A construção de um prédio de 22 andares (com mais quatro andares abaixo do solo) na Av. Julius Nyerere, um empreendimento da empresa Mota Engil (uma empresa de capitais portugueses, ligada ao Partido Socialista, e que em Moçambique tem estado a construir prédios para as elites governamentais) tem sido alvo de uma grande indignação por parte dos moradores dos prédios adjacentes à obra. Desde o ano de 2014 que as respectivas Comissões de Moradores (CM) tentam sem sucesso que o Conselho Municipal de Maputo (CMM) faça valer as leis, direitos e normas vigentes, obrigando os construtores da obra a cumprirem com o que as mesmas estipulam.

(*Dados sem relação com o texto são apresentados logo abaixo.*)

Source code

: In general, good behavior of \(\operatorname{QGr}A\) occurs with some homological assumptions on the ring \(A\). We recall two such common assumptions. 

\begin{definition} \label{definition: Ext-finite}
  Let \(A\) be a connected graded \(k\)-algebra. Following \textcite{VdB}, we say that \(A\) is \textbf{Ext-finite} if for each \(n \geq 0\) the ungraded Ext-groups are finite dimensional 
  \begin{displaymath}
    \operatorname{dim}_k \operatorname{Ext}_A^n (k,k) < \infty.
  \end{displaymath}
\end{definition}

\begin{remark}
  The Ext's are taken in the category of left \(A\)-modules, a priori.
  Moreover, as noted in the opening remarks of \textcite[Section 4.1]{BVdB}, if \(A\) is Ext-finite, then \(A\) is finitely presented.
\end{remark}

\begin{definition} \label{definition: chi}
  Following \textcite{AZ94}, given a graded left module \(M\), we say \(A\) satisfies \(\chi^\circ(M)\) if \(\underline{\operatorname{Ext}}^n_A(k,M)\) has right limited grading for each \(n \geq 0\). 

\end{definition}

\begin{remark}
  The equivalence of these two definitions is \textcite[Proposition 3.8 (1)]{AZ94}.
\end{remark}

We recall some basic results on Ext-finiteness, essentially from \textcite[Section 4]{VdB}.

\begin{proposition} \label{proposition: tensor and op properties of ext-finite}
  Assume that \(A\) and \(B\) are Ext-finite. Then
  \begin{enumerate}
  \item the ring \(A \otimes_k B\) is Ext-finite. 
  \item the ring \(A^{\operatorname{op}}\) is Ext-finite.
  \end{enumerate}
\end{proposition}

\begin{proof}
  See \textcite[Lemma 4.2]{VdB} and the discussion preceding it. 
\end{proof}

A principal questão para os moradores é o respeito pelas normas de segurança que o projecto de construção do prédio deve tomar em conta de modo a salvaguardar a infra-estrutura dos prédios adjacentes, bem como as normas em vigor de circulação e acesso visual.
No entender dos moradores, este caso reflecte a situação de in(justiça) com que se tem gerido os destinos da cidade.

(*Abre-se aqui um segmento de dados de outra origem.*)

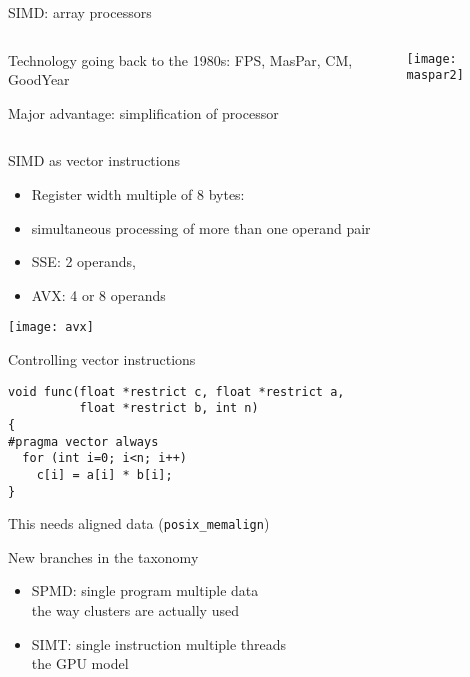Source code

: \begin{numberedframe}{SIMD: array processors}
  \begin{columns}
    \begin{column}{.5\textwidth}
      Technology going back to the 1980s: FPS, MasPar, CM, GoodYear

      Major advantage: simplification of processor
    \end{column}
    \begin{column}{.5\textwidth}
      \texttt{[image: maspar2]}
    \end{column}
  \end{columns}
\end{numberedframe}

\begin{numberedframe}{SIMD as vector instructions}
  \begin{itemize}
  \item Register width multiple of 8 bytes:
  \item simultaneous processing of more than one operand pair
  \item SSE: 2 operands,
  \item AVX: 4 or 8 operands
  \end{itemize}
  \texttt{[image: avx]}
\end{numberedframe}

\begin{numberedframe}{Controlling vector instructions}
\begin{lstlisting}
void func(float *restrict c, float *restrict a,
          float *restrict b, int n)
{
#pragma vector always
  for (int i=0; i<n; i++)
    c[i] = a[i] * b[i];
}
\end{lstlisting}
This needs aligned data (\verb+posix_memalign+)
\end{numberedframe}

\begin{numberedframe}{New branches in the taxonomy}
  \begin{itemize}
  \item SPMD: single program multiple data\\
    the way clusters are actually used
  \item SIMT: single instruction multiple threads\\
    the GPU model
  \end{itemize}
\end{numberedframe}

Os moradores apresentam as suas preocupações ao CMM, as suas razões são reconhecidas pela lei, mas as instituições, no caso o CMM, o Tribunal e a Procuradoria da Cidade, acabam agindo a favor dos prevaricadores. Actualmente, ao fim de uma década de luta colectiva junto das instituições da autarquia municipal e da justiça, as Comissões de Moradores dos prédios adjacentes envolvidos nesta disputa enfrentam uma decisão judiciária, emanada pelo Juiz da 3ª Secção, José Macaringue, que, contra a proposta dos queixosos, agiu a favor da empresa Mota Engil, o que implica a cobrança do valor de 7.140.892 meticais (sete milhões, cento e quarenta mil oitocentos e noventa e dois meticais), a ser pago pelas respectivas Comissões de Moradores, agravado por uma notificação do mesmo tribunal obrigando que este pagamento seja efectuado no prazo de cinco dias, sob pena de penhora dos seus bens. Ou seja, os moradores agiram na defesa das leis, o CMM e a Procuradoria da Cidade negaram-se a intervir sobre ilegalidades por todos reconhecidas, incluindo o tribunal, mas no fim o Juiz decidiu a favor dos prevaricadores e instou os queixosos a pagarem uma quantia que lhes é completamente inacessível, sob pena de penhora dos seus bens.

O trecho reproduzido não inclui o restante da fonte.